The findings from that investigation, conducted quietly by the school and its hired experts over several months, led to humanities teacher Marco Morrone’s firing in October.

But the school’s public acknowledgment of that dismissal, and the student and alumni record of complaints about Morrone stretching back to at least 2007, failed to quiet the call by a group of graduates for a more comprehensive investigation of the teacher’s misconduct and the school’s handling of it.

Now, in the wake of public revelations from seven female Sonoma Academy graduates about the harassment they say they endured or witnessed while students of Morrone’s up to 14 years ago, the school on June 19 announced the launch of a new investigation.

It will be both wider in scope and stronger in its examination of how Morrone was allowed to stay on at the elite, private college prep high school in Santa Rosa even as more complaints came in years after he’d been disciplined for inappropriate behavior toward a student.

And investigators will not focus solely on Morrone, Head of School Tucker Foehl said in public message to the school community a week ago.
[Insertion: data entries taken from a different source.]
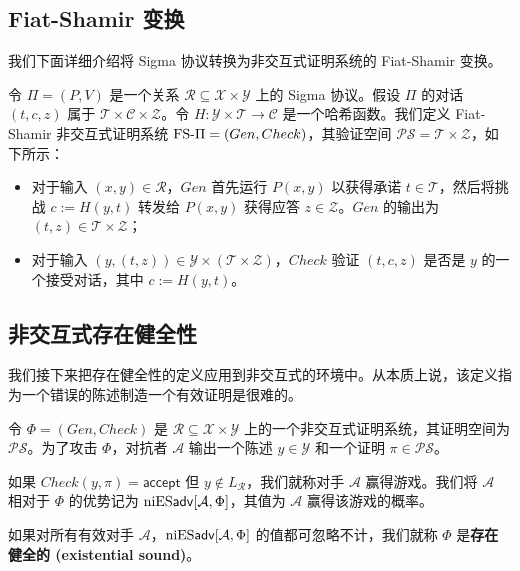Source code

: \subsection{Fiat-Shamir 变换}

我们下面详细介绍将 Sigma 协议转换为非交互式证明系统的 Fiat-Shamir 变换。

令 $\Pi=(P,V)$ 是一个关系 $\mathcal{R}\subseteq\mathcal{X}\times\mathcal{Y}$ 上的 Sigma 协议。假设 $\Pi$ 的对话 $(t,c,z)$ 属于 $\mathcal{T}\times\mathcal{C}\times\mathcal{Z}$。令 $H:\mathcal{Y}\times\mathcal{T}\to\mathcal{C}$ 是一个哈希函数。我们定义 Fiat-Shamir 非交互式证明系统 ${\rm FS}\text{-}\Pi=(Gen,Check)$，其验证空间 $\mathcal{PS}=\mathcal{T}\times\mathcal{Z}$，如下所示：
\begin{itemize}
	\item 对于输入 $(x,y)\in\mathcal{R}$，$Gen$ 首先运行 $P(x,y)$ 以获得承诺 $t\in\mathcal{T}$，然后将挑战 $c:=H(y,t)$ 转发给 $P(x,y)$ 获得应答 $z\in\mathcal{Z}$。$Gen$ 的输出为 $(t,z)\in\mathcal{T}\times\mathcal{Z}$；
	\item 对于输入 $(y,(t,z))\in\mathcal{Y}\times(\mathcal{T}\times\mathcal{Z})$，$Check$ 验证 $(t,c,z)$ 是否是 $y$ 的一个接受对话，其中 $c:=H(y,t)$。
\end{itemize}

\subsection{非交互式存在健全性}

我们接下来把存在健全性的定义应用到非交互式的环境中。从本质上说，该定义指为一个错误的陈述制造一个有效证明是很难的。

\begin{game}[非交互式存在健全性]\label{game:20-2}
令 $\Phi=(Gen,Check)$ 是 $\mathcal{R}\subseteq\mathcal{X}\times\mathcal{Y}$ 上的一个非交互式证明系统，其证明空间为 $\mathcal{PS}$。为了攻击 $\Phi$，对抗者 $\mathcal{A}$ 输出一个陈述 $y\in\mathcal{Y}$ 和一个证明 $\pi\in\mathcal{PS}$。

如果 $Check(y,\pi)=\mathsf{accept}$ 但 $y\notin L_{\mathcal R}$，我们就称对手 $\mathcal A$ 赢得游戏。我们将 $\mathcal{A}$ 相对于 $\Phi$ 的优势记为 ${\rm niES\mathsf{adv}}[\mathcal{A},\Phi]$，其值为 $\mathcal{A}$ 赢得该游戏的概率。
\end{game}

\begin{definition}
如果对所有有效对手 $\mathcal{A}$，${\rm niES\mathsf{adv}}[\mathcal{A},\Phi]$ 的值都可忽略不计，我们就称 $\Phi$ 是\textbf{存在健全的 (existential sound)}。
\end{definition}

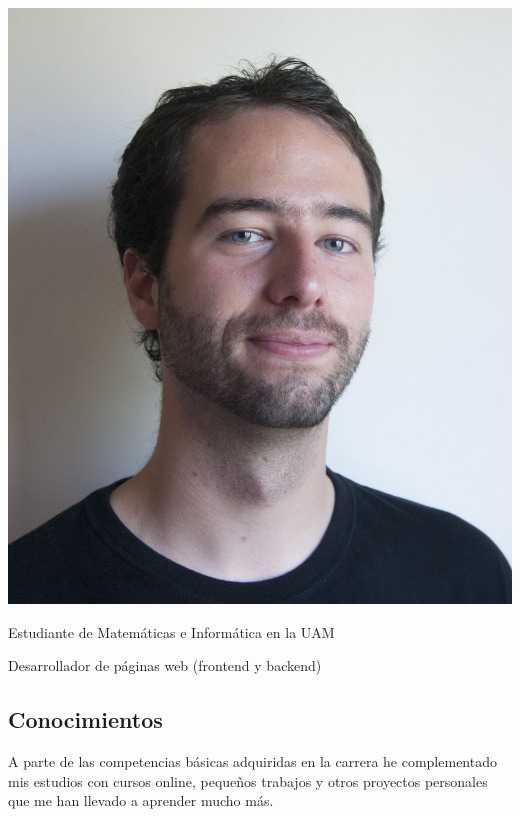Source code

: \documentclass[a4paper, 10pt]{article}
\newcommand{\CVSection}[1]{ {\setromanfont[Numbers=Uppercase]{Helvetica}\selectfont \section*{#1}} }
\begin{document}
  \begin{minipage}{0.25\linewidth}   

  	\vspace{100pt}
  	\includegraphics[width=0.23\linewidth]{images/me.jpg}

  \end{minipage}
  \begin{minipage}{0.75\linewidth}

  	\begin{flushright}

  		\vspace{-35pt}

	  	{}

	  	\vspace{25pt}

		{\selectfont

			{\fontsize{1.6em}{2em}\selectfont Estudiante de Matemáticas e Informática en la UAM

			Desarrollador de páginas web (frontend y backend)

			
			}
		}

	\end{flushright}

  \end{minipage}

\vspace{-10mm}
\begin{flushright}
\CVSection{Conocimientos}

\end{flushright}

A parte de las competencias básicas adquiridas en la carrera he complementado mis estudios con cursos online, pequeños trabajos y otros proyectos personales que me han llevado a aprender mucho más.
\end{document}
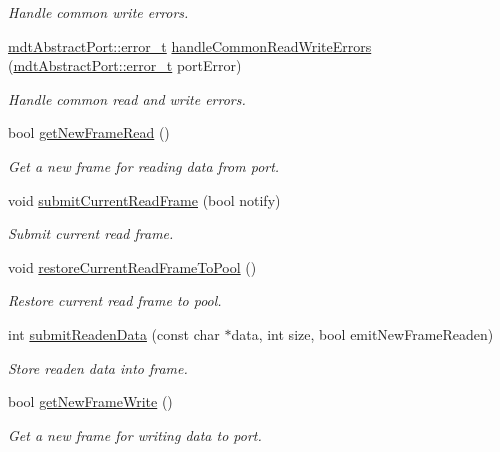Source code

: \begin{DoxyCompactItemize}
\begin{DoxyCompactList}\small\item\em Handle common write errors. \end{DoxyCompactList}\item 
\hyperlink{classmdt_abstract_port_ad4121bb930c95887e77f8bafa065a85e}{mdt\-Abstract\-Port\-::error\-\_\-t} \hyperlink{classmdt_port_thread_helper_a92d8912aa908f18bd9b4d528c68b72aa}{handle\-Common\-Read\-Write\-Errors} (\hyperlink{classmdt_abstract_port_ad4121bb930c95887e77f8bafa065a85e}{mdt\-Abstract\-Port\-::error\-\_\-t} port\-Error)
\begin{DoxyCompactList}\small\item\em Handle common read and write errors. \end{DoxyCompactList}\item 
bool \hyperlink{classmdt_port_thread_helper_aed853f4cedc143c62e7dad5e38ff4b8c}{get\-New\-Frame\-Read} ()
\begin{DoxyCompactList}\small\item\em Get a new frame for reading data from port. \end{DoxyCompactList}\item 
void \hyperlink{classmdt_port_thread_helper_aec690fd203fa4dcaba36b5db781daabf}{submit\-Current\-Read\-Frame} (bool notify)
\begin{DoxyCompactList}\small\item\em Submit current read frame. \end{DoxyCompactList}\item 
void \hyperlink{classmdt_port_thread_helper_ac531bd67a8469e414fea4e5b16214d80}{restore\-Current\-Read\-Frame\-To\-Pool} ()
\begin{DoxyCompactList}\small\item\em Restore current read frame to pool. \end{DoxyCompactList}\item 
int \hyperlink{classmdt_port_thread_helper_ac433a4db4cbc8d6749a5f9fe4867b894}{submit\-Readen\-Data} (const char $\ast$data, int size, bool emit\-New\-Frame\-Readen)
\begin{DoxyCompactList}\small\item\em Store readen data into frame. \end{DoxyCompactList}\item 
bool \hyperlink{classmdt_port_thread_helper_a596b0616e64c089d5c877d86b0a75e9d}{get\-New\-Frame\-Write} ()
\begin{DoxyCompactList}\small\item\em Get a new frame for writing data to port. \end{DoxyCompactList}\item 

\end{DoxyCompactItemize}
Debevoise and Plimpton, the New York City-based firm hired by Sonoma Academy, is tasked with looking into “any matters concerning inappropriate behavior or sexual misconduct toward Sonoma Academy students at any time by Morrone or by other current or former Sonoma Academy employees or volunteers,” Foehl and Tory Nosler, chair of the Board of Trustees, wrote in a joint statement.

Debevoise and Plimpton has handled a number of similar cases, and is one in an extensive network of law firms hired by private schools across the nation in recent decades to dig into allegations of improper staff conduct and mishandling of reports by school leaders.
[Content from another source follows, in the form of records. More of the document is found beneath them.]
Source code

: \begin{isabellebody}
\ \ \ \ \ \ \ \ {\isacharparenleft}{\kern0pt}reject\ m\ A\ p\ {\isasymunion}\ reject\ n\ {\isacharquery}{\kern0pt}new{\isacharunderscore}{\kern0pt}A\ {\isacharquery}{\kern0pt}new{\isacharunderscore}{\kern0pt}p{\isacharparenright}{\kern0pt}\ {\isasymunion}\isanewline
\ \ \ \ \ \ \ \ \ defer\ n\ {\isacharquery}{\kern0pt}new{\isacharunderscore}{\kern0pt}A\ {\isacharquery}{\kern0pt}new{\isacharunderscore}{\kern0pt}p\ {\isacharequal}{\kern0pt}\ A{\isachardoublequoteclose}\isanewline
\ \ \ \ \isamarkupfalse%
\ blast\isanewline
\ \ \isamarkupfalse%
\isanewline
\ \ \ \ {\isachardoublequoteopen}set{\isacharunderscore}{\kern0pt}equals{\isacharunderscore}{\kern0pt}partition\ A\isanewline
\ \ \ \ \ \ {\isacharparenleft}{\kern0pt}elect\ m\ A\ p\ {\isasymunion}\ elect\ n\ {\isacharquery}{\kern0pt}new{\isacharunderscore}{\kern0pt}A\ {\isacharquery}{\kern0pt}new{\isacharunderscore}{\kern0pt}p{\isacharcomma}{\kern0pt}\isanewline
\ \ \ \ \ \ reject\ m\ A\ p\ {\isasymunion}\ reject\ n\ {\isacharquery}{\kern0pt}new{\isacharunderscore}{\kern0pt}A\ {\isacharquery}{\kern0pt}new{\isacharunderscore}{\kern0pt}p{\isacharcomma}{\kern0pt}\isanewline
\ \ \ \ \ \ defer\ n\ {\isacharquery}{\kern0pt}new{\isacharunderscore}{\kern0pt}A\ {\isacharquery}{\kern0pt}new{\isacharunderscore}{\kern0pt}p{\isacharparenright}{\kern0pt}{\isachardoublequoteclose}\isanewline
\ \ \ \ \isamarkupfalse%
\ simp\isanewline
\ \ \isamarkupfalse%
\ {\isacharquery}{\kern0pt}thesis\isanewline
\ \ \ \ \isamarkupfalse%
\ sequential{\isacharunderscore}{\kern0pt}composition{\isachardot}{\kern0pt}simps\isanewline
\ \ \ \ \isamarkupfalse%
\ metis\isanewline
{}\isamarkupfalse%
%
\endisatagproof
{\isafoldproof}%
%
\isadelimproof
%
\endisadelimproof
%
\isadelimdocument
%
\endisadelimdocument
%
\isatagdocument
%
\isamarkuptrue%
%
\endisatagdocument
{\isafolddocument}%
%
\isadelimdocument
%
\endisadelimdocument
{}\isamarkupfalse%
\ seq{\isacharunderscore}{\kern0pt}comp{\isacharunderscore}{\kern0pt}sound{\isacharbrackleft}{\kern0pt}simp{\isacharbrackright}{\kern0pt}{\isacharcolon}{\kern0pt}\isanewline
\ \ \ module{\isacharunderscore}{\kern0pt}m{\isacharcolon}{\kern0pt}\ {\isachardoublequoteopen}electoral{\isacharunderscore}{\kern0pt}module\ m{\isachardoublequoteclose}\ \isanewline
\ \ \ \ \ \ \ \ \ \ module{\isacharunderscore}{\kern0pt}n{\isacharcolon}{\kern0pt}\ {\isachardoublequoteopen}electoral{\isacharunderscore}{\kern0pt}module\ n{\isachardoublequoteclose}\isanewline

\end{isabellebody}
The lead lawyer on the Sonoma Academy investigation is Mary Beth Hogan, accompanied by partner Helen Cantwell, according to Sonoma Academy.

Morrone, 50, has declined multiple requests for an interview and has not responded to written questions from The Press Democrat over the past three weeks.

The seven graduates who have shared their accounts with The Press Democrat and pushed for greater accountability from Sonoma Academy say they are hopeful the school will uncover more this time.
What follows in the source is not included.